Task brief:
Copy each line from the entries that the word "monitoring" appears in.

Materials provided:

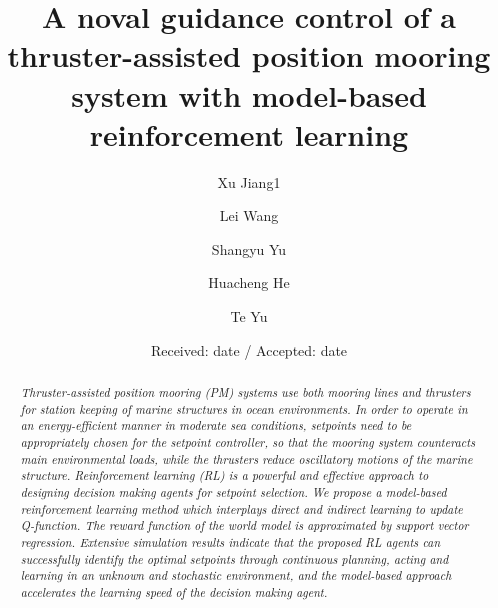 \begin{sloppypar}
\title{A noval guidance control of a thruster-assisted position mooring system with model-based reinforcement learning
}


\author{Xu Jiang1 \and
	Lei Wang     \and
	Shangyu Yu     \and
	Huacheng He	 \and
	Te Yu
}



\date{Received: date / Accepted: date}


\maketitle
\begin{abstract}
{\it Thruster-assisted position mooring (PM) systems use both mooring lines and thrusters for station keeping of marine structures in ocean environments. In order to operate in an energy-efficient manner in moderate sea conditions, setpoints need to be appropriately chosen for the setpoint controller, so that the mooring system counteracts main environmental loads, while the thrusters reduce oscillatory motions of the marine structure. Reinforcement learning (RL) is a powerful and effective approach to designing decision making agents for setpoint selection. We propose a model-based reinforcement learning method which interplays direct and indirect learning to update Q-function. The reward function of the world model is approximated by support vector regression. Extensive simulation results indicate that the proposed RL agents can successfully identify the optimal setpoints through continuous planning, acting and learning in an unknown and stochastic environment, and the model-based approach accelerates the learning speed of the decision making agent.}
	

\end{abstract}
\end{sloppypar}
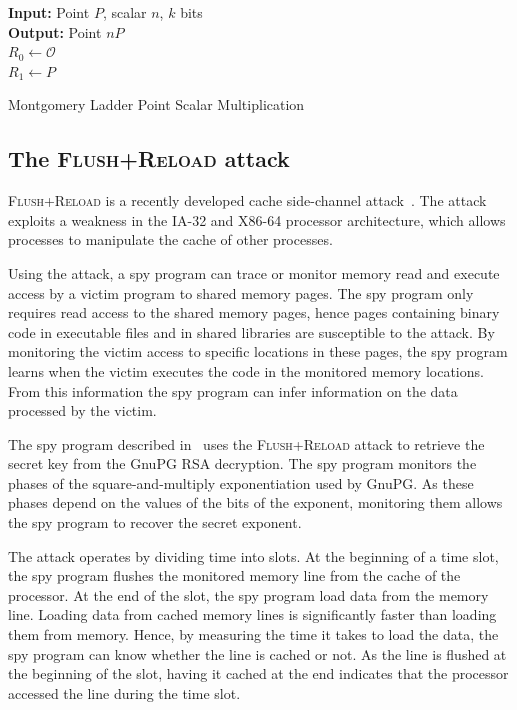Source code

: \documentclass{llncs}
\begin{document}
\vspace{-0.5cm}
\begin{algorithm}[htb]\label{mont}
 \SetAlgoLined
{\bf Input:} Point $P$, scalar $n$, $k$ bits\\
{\bf Output:} Point $nP$\\
$R_0\gets \mathcal{O}$\\
$R_1\gets P$\\
 \caption{Montgomery Ladder Point Scalar Multiplication}
\end{algorithm}\vspace{-0.5cm}




\newpage

\subsection{The \textsc{Flush+Reload} attack}
\textsc{Flush+Reload} is a recently developed cache side-channel attack~\cite{yarom13flush}.
The attack exploits a weakness in the IA-32 and X86-64 processor architecture, which allows
processes to manipulate the cache of other processes.

Using the attack, a spy program can trace or monitor memory read and execute access by a victim program to shared memory pages.
The spy program only requires read access to the shared memory pages, hence pages containing binary code in executable files and
in shared libraries are susceptible to the attack.
By monitoring the victim access to specific locations in these pages, the spy program learns when the victim
executes the code in the monitored memory locations.
From this information the spy program can infer information on the data processed by the victim.

The spy program described in~\cite{yarom13flush} uses the \textsc{Flush+Reload} attack to retrieve
the secret key from the GnuPG RSA decryption.
The spy program monitors the phases of the square-and-multiply exponentiation used by GnuPG.  
As these phases depend on the values of the bits of the exponent, monitoring them
allows the spy program to recover the secret exponent.

The attack operates by dividing time into slots.  
At the beginning of a time slot, the spy program flushes the monitored memory line from the cache of the processor.
At the end of the slot, the spy program load data from the memory line.
Loading data from cached memory lines is significantly faster than loading them from memory.
Hence, by measuring the time it takes to load the data, the spy program can know whether the line is cached or not.
As the line is flushed at the beginning of the slot, having it cached at the end indicates that the processor accessed
the line during the time slot.
\end{document}
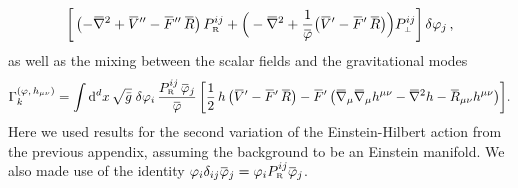 \documentclass[11pt]{book}
\newcommand{\overbar}[1]{\mkern 1.5mu\overline{\mkern-1.5mu#1\mkern-1.5mu}\mkern 1.5mu}
\newcommand{\bnabla}{\overbar \nabla}
\newcommand{\bR}{\overbar R}
\newcommand{\bV}{\overbar V}
\newcommand{\bF}{\overbar F}
\newcommand{\bp}{\overbar \varphi}
\newcommand{\deltap}{\delta \varphi}
\newcommand{\projR}{ P_{\scriptscriptstyle\mathrm R}^{ij} }
\newcommand{\projperp}{ P_{\scriptscriptstyle \perp}^{ij} }
\numberwithin{equation}{chapter}
\begin{document}
\begin{appendices}
\begin{align}
  \bigg[
    \left(
      -\bnabla^2 + \bV'' - \bF'' \, \bR
    \right)
    \projR
    +
    \Big(
      - \bnabla^2 +\frac{1}{\bp}
      \big( \bV' - \bF' \, \bR \big)
    \Big)
    \projperp
  \bigg] \, \deltap_j \,,
\end{align}
as well as the mixing between the scalar fields and the gravitational
modes
\begin{align}
  \Gamma_k^{(\varphi,\, h_{\mu\nu})} =
  \int \mathrm d^d x \, \sqrt{\bar{g}} \;
  \deltap_i \,
  \frac{\projR \, \bp_j}{\bp} \,
  \bigg[
    \frac{1}{2} \, h \, \big( \bV' - \bF' \, \bR \big)
    - \bF' \, \big( \bnabla_\mu \bnabla_\mu h^{\mu\nu} - \bnabla^2 h - \bR_{\mu\nu} h^{\mu\nu} \big)
  \bigg] .
\end{align}
Here we used results for the second variation of the Einstein-Hilbert action from the previous
appendix, assuming the background to be an Einstein manifold.
We also made use of the identity $\varphi_i \delta_{ij} \bp_j = \varphi_i \projR \bp_j$.


\end{appendices}
\end{document}
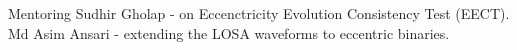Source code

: \begin{rubric}{Mentoring}
\entry*[] Sudhir Gholap - on Eccenctricity Evolution Consistency Test (EECT).
%
\entry*[] Md Asim Ansari - extending the LOSA waveforms to eccentric binaries.
%

\end{rubric}
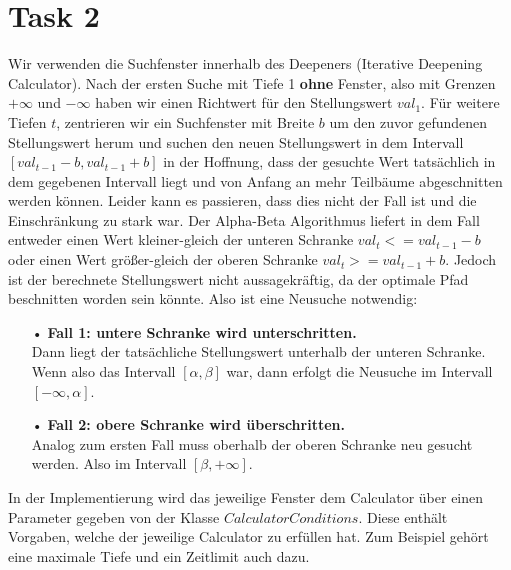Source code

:\section{Task 2}
Wir verwenden die Suchfenster innerhalb des Deepeners (Iterative Deepening Calculator).
Nach der ersten Suche mit Tiefe 1 \textbf{ohne} Fenster, also mit Grenzen $+\infty$ und $-\infty$ haben wir einen Richtwert für den Stellungswert $val_1$. Für weitere Tiefen $t$, zentrieren wir ein Suchfenster mit Breite $b$ um den zuvor gefundenen Stellungswert herum und suchen den neuen Stellungswert in dem Intervall $[val_{t-1} - b, val_{t-1} + b]$ in der Hoffnung, dass der gesuchte Wert tatsächlich in dem gegebenen Intervall liegt und von Anfang an mehr Teilbäume abgeschnitten werden können. Leider kann es passieren, dass dies nicht der Fall ist und die Einschränkung zu stark war. Der Alpha-Beta Algorithmus liefert in dem Fall entweder einen Wert kleiner-gleich der unteren Schranke $val_t <= val_{t-1} - b$ oder einen Wert größer-gleich der oberen Schranke $val_t >= val_{t-1} + b$. Jedoch ist der berechnete Stellungswert nicht aussagekräftig, da der optimale Pfad beschnitten worden sein könnte. Also ist eine Neusuche notwendig:
\begin{enumerate}
\item[•] \textbf{Fall 1: untere Schranke wird unterschritten.}\\
Dann liegt der tatsächliche Stellungswert unterhalb der unteren Schranke. Wenn also das Intervall $[\alpha,\beta]$ war, dann erfolgt die Neusuche im Intervall $[-\infty, \alpha]$.
\item[•] \textbf{Fall 2: obere Schranke wird überschritten.}\\
Analog zum ersten Fall muss oberhalb der oberen Schranke neu gesucht werden. Also im Intervall $[\beta, +\infty]$.
\end{enumerate}
In der Implementierung wird das jeweilige Fenster dem Calculator über einen Parameter gegeben von der Klasse $CalculatorConditions$. Diese enthält Vorgaben, welche der jeweilige Calculator zu erfüllen hat. Zum Beispiel gehört eine maximale Tiefe und ein Zeitlimit auch dazu.
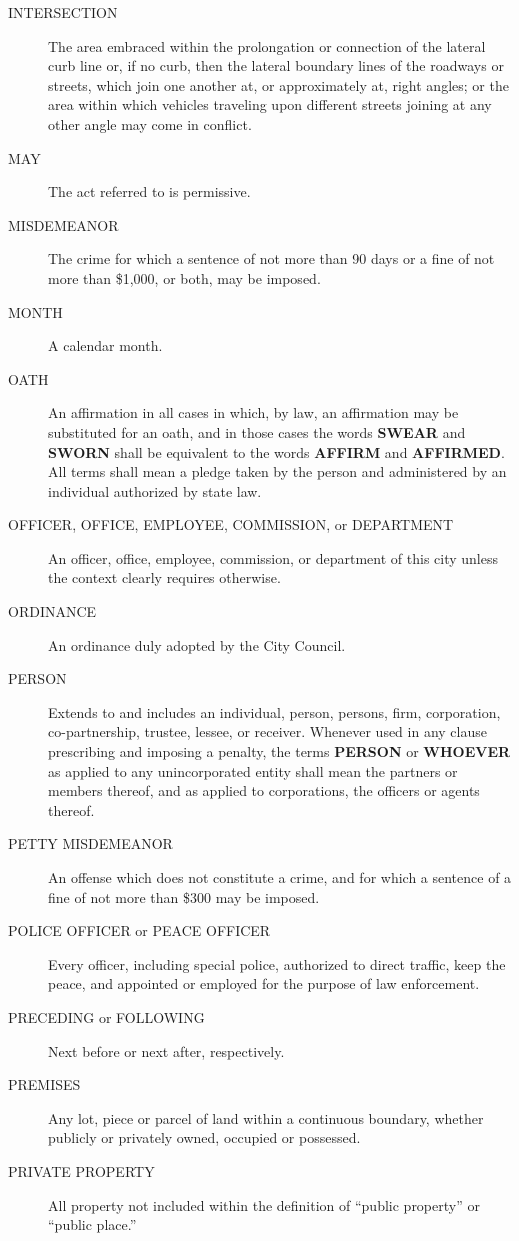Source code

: \begin{description}
\item[INTERSECTION] The area embraced within the prolongation or connection of the lateral curb line or, if no curb, then the lateral boundary lines of the roadways or streets, which join one another at, or approximately at, right angles; or the area within which vehicles traveling upon different streets joining at any other angle may come in conflict.
\item[MAY] The act referred to is permissive.
\item[MISDEMEANOR] The crime for which a sentence of not more than 90 days or a fine of not more than \$1,000, or both, may be imposed.
\item[MONTH] A calendar month.
\item[OATH] An affirmation in all cases in which, by law, an affirmation may be substituted for an oath, and in those cases the words \textbf{SWEAR} and \textbf{SWORN} shall be equivalent to the words \textbf{AFFIRM} and \textbf{AFFIRMED}.  All terms shall mean a pledge taken by the person and administered by an individual authorized by state law.
\item[OFFICER, OFFICE, EMPLOYEE, COMMISSION, or DEPARTMENT] An officer, office, employee, commission, or department of this city unless the context clearly requires otherwise.
\item[ORDINANCE] An ordinance duly adopted by the City Council.
\item[PERSON] Extends to and includes an individual, person, persons, firm, corporation, co-partnership, trustee, lessee, or receiver.  Whenever used in any clause prescribing and imposing a penalty, the terms \textbf{PERSON} or \textbf{WHOEVER} as applied to any unincorporated entity shall mean the partners or members thereof, and as applied to corporations, the officers or agents thereof.
\item[PETTY MISDEMEANOR] An offense which does not constitute a crime, and for which a sentence of a fine of not more than \$300 may be imposed.
\item[POLICE OFFICER or PEACE OFFICER] Every officer, including special police, authorized to direct traffic, keep the peace, and appointed or employed for the purpose of law enforcement.
\item[PRECEDING or FOLLOWING] Next before or next after, respectively.
\item[PREMISES] Any lot, piece or parcel of land within a continuous boundary, whether publicly or privately owned, occupied or possessed.
\item[PRIVATE PROPERTY] All property not included within the definition of “public property” or “public place.”

\end{description}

Response:
By monitoring the victim access to specific locations in these pages, the spy program learns when the victim
As these phases depend on the values of the bits of the exponent, monitoring them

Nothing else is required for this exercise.